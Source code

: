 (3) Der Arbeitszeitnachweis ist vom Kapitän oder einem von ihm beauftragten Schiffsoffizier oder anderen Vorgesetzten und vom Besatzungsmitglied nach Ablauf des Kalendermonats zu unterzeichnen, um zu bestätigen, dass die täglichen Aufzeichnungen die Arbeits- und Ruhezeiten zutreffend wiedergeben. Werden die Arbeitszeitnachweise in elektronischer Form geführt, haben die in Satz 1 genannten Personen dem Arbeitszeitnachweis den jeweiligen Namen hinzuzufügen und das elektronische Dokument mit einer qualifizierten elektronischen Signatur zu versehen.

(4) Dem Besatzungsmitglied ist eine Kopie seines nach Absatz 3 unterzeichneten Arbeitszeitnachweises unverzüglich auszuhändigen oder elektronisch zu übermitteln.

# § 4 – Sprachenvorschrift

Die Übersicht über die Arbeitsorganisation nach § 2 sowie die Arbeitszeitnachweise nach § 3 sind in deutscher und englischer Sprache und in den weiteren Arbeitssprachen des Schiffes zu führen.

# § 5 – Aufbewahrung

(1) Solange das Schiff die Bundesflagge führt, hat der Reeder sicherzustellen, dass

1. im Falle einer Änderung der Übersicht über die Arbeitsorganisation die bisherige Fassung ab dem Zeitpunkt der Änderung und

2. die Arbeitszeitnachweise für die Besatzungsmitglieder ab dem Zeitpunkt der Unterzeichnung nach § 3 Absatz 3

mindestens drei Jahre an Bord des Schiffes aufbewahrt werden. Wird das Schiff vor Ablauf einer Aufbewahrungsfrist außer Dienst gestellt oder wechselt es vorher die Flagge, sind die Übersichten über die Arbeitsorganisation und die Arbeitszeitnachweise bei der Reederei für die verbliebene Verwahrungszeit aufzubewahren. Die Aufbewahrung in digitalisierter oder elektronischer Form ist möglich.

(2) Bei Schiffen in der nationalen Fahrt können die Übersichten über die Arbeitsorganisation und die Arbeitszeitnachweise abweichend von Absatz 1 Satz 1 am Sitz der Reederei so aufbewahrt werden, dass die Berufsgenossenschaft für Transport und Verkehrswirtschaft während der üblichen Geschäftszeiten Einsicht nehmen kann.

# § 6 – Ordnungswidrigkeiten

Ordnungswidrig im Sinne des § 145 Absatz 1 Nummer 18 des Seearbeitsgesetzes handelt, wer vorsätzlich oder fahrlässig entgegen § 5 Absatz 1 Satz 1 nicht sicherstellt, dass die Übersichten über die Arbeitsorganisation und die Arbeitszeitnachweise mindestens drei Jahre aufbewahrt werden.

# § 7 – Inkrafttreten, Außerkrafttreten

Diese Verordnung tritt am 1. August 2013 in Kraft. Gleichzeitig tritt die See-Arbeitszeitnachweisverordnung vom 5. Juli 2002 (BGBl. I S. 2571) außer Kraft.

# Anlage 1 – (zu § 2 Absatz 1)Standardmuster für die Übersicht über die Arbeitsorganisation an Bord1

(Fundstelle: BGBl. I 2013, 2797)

===

### Task requirements:
The lines from the one containing "Die Übersicht über die Arbeitsorganisation nach" through the final line of the listing above are to be repeated exactly, and nothing else is to be printed.

### Solution for this problem:
Die Übersicht über die Arbeitsorganisation nach § 2 sowie die Arbeitszeitnachweise nach § 3 sind in deutscher und englischer Sprache und in den weiteren Arbeitssprachen des Schiffes zu führen.

# § 5 – Aufbewahrung

(1) Solange das Schiff die Bundesflagge führt, hat der Reeder sicherzustellen, dass

1. im Falle einer Änderung der Übersicht über die Arbeitsorganisation die bisherige Fassung ab dem Zeitpunkt der Änderung und

2. die Arbeitszeitnachweise für die Besatzungsmitglieder ab dem Zeitpunkt der Unterzeichnung nach § 3 Absatz 3

mindestens drei Jahre an Bord des Schiffes aufbewahrt werden. Wird das Schiff vor Ablauf einer Aufbewahrungsfrist außer Dienst gestellt oder wechselt es vorher die Flagge, sind die Übersichten über die Arbeitsorganisation und die Arbeitszeitnachweise bei der Reederei für die verbliebene Verwahrungszeit aufzubewahren. Die Aufbewahrung in digitalisierter oder elektronischer Form ist möglich.

(2) Bei Schiffen in der nationalen Fahrt können die Übersichten über die Arbeitsorganisation und die Arbeitszeitnachweise abweichend von Absatz 1 Satz 1 am Sitz der Reederei so aufbewahrt werden, dass die Berufsgenossenschaft für Transport und Verkehrswirtschaft während der üblichen Geschäftszeiten Einsicht nehmen kann.

# § 6 – Ordnungswidrigkeiten

Ordnungswidrig im Sinne des § 145 Absatz 1 Nummer 18 des Seearbeitsgesetzes handelt, wer vorsätzlich oder fahrlässig entgegen § 5 Absatz 1 Satz 1 nicht sicherstellt, dass die Übersichten über die Arbeitsorganisation und die Arbeitszeitnachweise mindestens drei Jahre aufbewahrt werden.

# § 7 – Inkrafttreten, Außerkrafttreten

Diese Verordnung tritt am 1. August 2013 in Kraft. Gleichzeitig tritt die See-Arbeitszeitnachweisverordnung vom 5. Juli 2002 (BGBl. I S. 2571) außer Kraft.

# Anlage 1 – (zu § 2 Absatz 1)Standardmuster für die Übersicht über die Arbeitsorganisation an Bord1

(Fundstelle: BGBl. I 2013, 2797)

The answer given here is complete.